Jas 5:1-4  “Go to now, ye rich men, weep and howl for your miseries that shall come upon you. Your riches are corrupted, and your garments are motheaten. Your gold and silver is cankered; and the rust of them shall be a witness against you, and shall eat your flesh as it were fire. Ye have heaped treasure together for the last days. Behold, the hire of the labourers who have reaped down your fields, which is of you kept back by fraud, crieth: and the cries of them which have reaped are entered into the ears of the Lord of sabaoth.”

The scripture often uses the word “rich” to describe those who mistakenly trust in their own strength. Given what lies in store for the “rich men” in these scriptures, I would say they fall into this group. In the previous chapter, James begins to tell us about the pitfalls of failing to acknowledge the Lord’s will. He continues here with those thoughts.

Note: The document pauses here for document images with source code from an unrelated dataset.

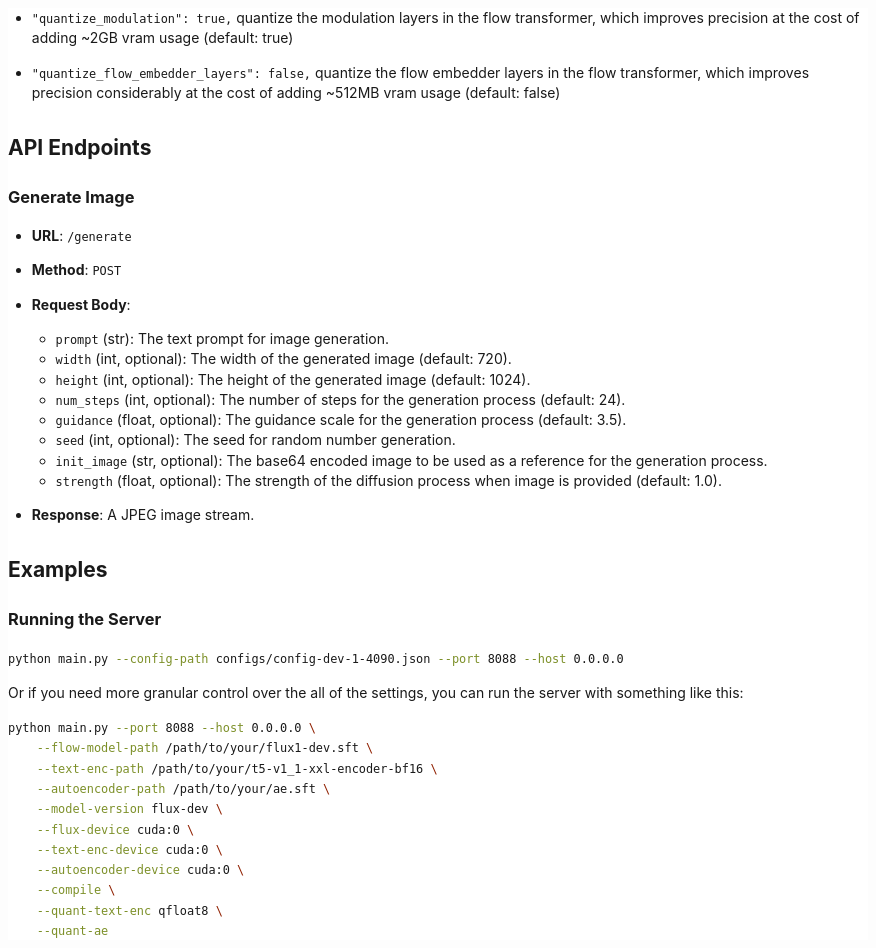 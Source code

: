 -   `"quantize_modulation": true,`
    quantize the modulation layers in the flow transformer, which improves precision at the cost of adding ~2GB vram usage (default: true)

-   `"quantize_flow_embedder_layers": false,`
    quantize the flow embedder layers in the flow transformer, which improves precision considerably at the cost of adding ~512MB vram usage (default: false)

## API Endpoints

### Generate Image

-   **URL**: `/generate`
-   **Method**: `POST`
-   **Request Body**:

    -   `prompt` (str): The text prompt for image generation.
    -   `width` (int, optional): The width of the generated image (default: 720).
    -   `height` (int, optional): The height of the generated image (default: 1024).
    -   `num_steps` (int, optional): The number of steps for the generation process (default: 24).
    -   `guidance` (float, optional): The guidance scale for the generation process (default: 3.5).
    -   `seed` (int, optional): The seed for random number generation.
    -   `init_image` (str, optional): The base64 encoded image to be used as a reference for the generation process.
    -   `strength` (float, optional): The strength of the diffusion process when image is provided (default: 1.0).

-   **Response**: A JPEG image stream.

## Examples

### Running the Server

```bash
python main.py --config-path configs/config-dev-1-4090.json --port 8088 --host 0.0.0.0
```

Or if you need more granular control over the all of the settings, you can run the server with something like this:

```bash
python main.py --port 8088 --host 0.0.0.0 \
    --flow-model-path /path/to/your/flux1-dev.sft \
    --text-enc-path /path/to/your/t5-v1_1-xxl-encoder-bf16 \
    --autoencoder-path /path/to/your/ae.sft \
    --model-version flux-dev \
    --flux-device cuda:0 \
    --text-enc-device cuda:0 \
    --autoencoder-device cuda:0 \
    --compile \
    --quant-text-enc qfloat8 \
    --quant-ae
```

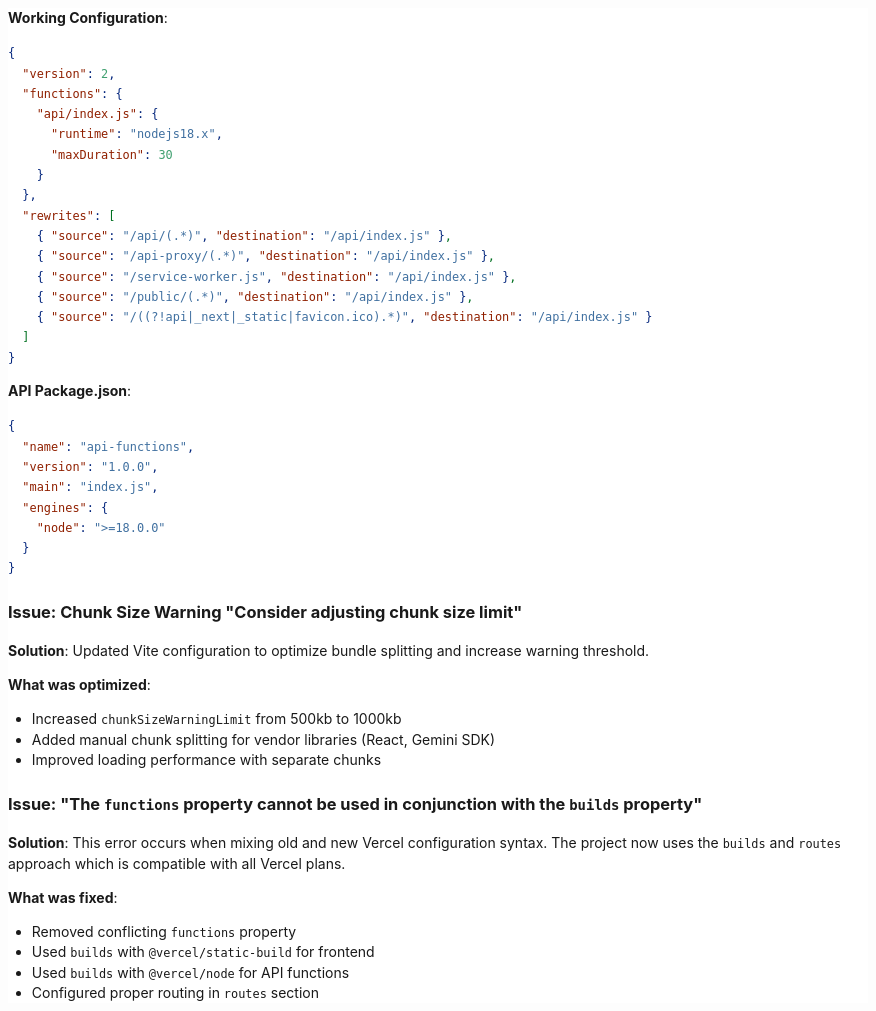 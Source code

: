 **Working Configuration**:
```json
{
  "version": 2,
  "functions": {
    "api/index.js": {
      "runtime": "nodejs18.x",
      "maxDuration": 30
    }
  },
  "rewrites": [
    { "source": "/api/(.*)", "destination": "/api/index.js" },
    { "source": "/api-proxy/(.*)", "destination": "/api/index.js" },
    { "source": "/service-worker.js", "destination": "/api/index.js" },
    { "source": "/public/(.*)", "destination": "/api/index.js" },
    { "source": "/((?!api|_next|_static|favicon.ico).*)", "destination": "/api/index.js" }
  ]
}
```

**API Package.json**:
```json
{
  "name": "api-functions",
  "version": "1.0.0",
  "main": "index.js",
  "engines": {
    "node": ">=18.0.0"
  }
}
```

### Issue: Chunk Size Warning "Consider adjusting chunk size limit"

**Solution**: Updated Vite configuration to optimize bundle splitting and increase warning threshold.

**What was optimized**:
- Increased `chunkSizeWarningLimit` from 500kb to 1000kb
- Added manual chunk splitting for vendor libraries (React, Gemini SDK)
- Improved loading performance with separate chunks

### Issue: "The `functions` property cannot be used in conjunction with the `builds` property"

**Solution**: This error occurs when mixing old and new Vercel configuration syntax. The project now uses the `builds` and `routes` approach which is compatible with all Vercel plans.

**What was fixed**:
- Removed conflicting `functions` property
- Used `builds` with `@vercel/static-build` for frontend
- Used `builds` with `@vercel/node` for API functions
- Configured proper routing in `routes` section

When we think we are self-sufficient for the path before us, there is misery awaiting us. This is not a “maybe, maybe not” situation. Miseries shall come upon you. The miseries are such that James tells us we should be sobbing and crying out loud. Our riches are corrupted. The things of the flesh that we trust in are putrefied: they are rotted, gross to look upon, and have a bad odor. Our garments that we would cover ourselves with are moth eaten. Our nakedness can be seen through them and they are ready to fall apart. This is what Paul meant when he said he counted everything he had lost in serving Christ as dung.

Our fleshly riches that we trust in are corroded. Their failure to help us is a witness against us that we are not trusting in God. They will destroy our flesh, and that too shall be misery. We have stored up these treasures for our last days. That which is properly owed to those who have gathered for the rich man in the fields is fraudulently withheld.

Notice in this phrase it is not the laborer that cries but the hire of the laborer. When we are rich in our own conceits, we will not give praise and honor to God. We will not call him blessed that comes in the name of the Lord. Our very failure to render to the Lord cries out. The last part of this statement then refers to the cries of the laborer. I am reminded of the prophet Elijah when he cried unto the Lord that “they have killed the prophets, and digged down thine altars.”

This lesson appears to be full of darkness and destruction. However, I believe it is also full of hope and promise. I’m reminded again of the time that Jesus told His disciples about how difficult it was for a rich man to enter into the kingdom, and they inquired who can be saved. Jesus told them that it is impossible with man, but all things are possible with God.

It is impossible for man to give up the love of the flesh by his own strength. We have a God who is rich in mercy and shows us the emptiness of our supposed riches. He causes us to despise the things that we once loved more than we love Him. He humbles us and in our last days (of trusting in man) brings us to the place where we can say with joy, “if God will.”

May we be blessed to enter every moment of our life with our fleshly riches behind us and the desire before us to see God’s will done in our lives!